## RECORDS
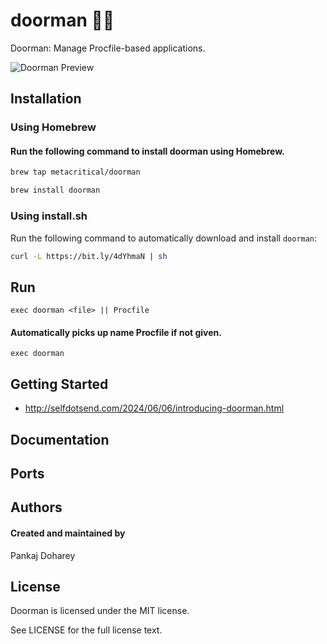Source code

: # doorman 🚪🧍
Doorman: Manage Procfile-based applications.

![Doorman Preview](.images/screenshot.png)

## Installation

### Using Homebrew

#### Run the following command to install doorman using Homebrew.

```sh
brew tap metacritical/doorman

brew install doorman
```

### Using install.sh

Run the following command to automatically download and install `doorman`:

```sh
curl -L https://bit.ly/4dYhmaN | sh
```


## Run
`exec doorman <file> || Procfile`

#### Automatically picks up name Procfile if not given.
`exec doorman` 

## Getting Started

- http://selfdotsend.com/2024/06/06/introducing-doorman.html


## Documentation

## Ports


## Authors
#### Created and maintained by

Pankaj Doharey

## License

Doorman is licensed under the MIT license.

See LICENSE for the full license text.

## WHAT IS BEING ASKED
From the line containing "#### Run the" through the last line of the entries above, print each line exactly as it stands.

## TASK OUTPUT
#### Run the following command to install doorman using Homebrew.

```sh
brew tap metacritical/doorman

brew install doorman
```

### Using install.sh

Run the following command to automatically download and install `doorman`:

```sh
curl -L https://bit.ly/4dYhmaN | sh
```


## Run
`exec doorman <file> || Procfile`

#### Automatically picks up name Procfile if not given.
`exec doorman` 

## Getting Started

- http://selfdotsend.com/2024/06/06/introducing-doorman.html


## Documentation

## Ports


## Authors
#### Created and maintained by

Pankaj Doharey

## License

Doorman is licensed under the MIT license.

See LICENSE for the full license text.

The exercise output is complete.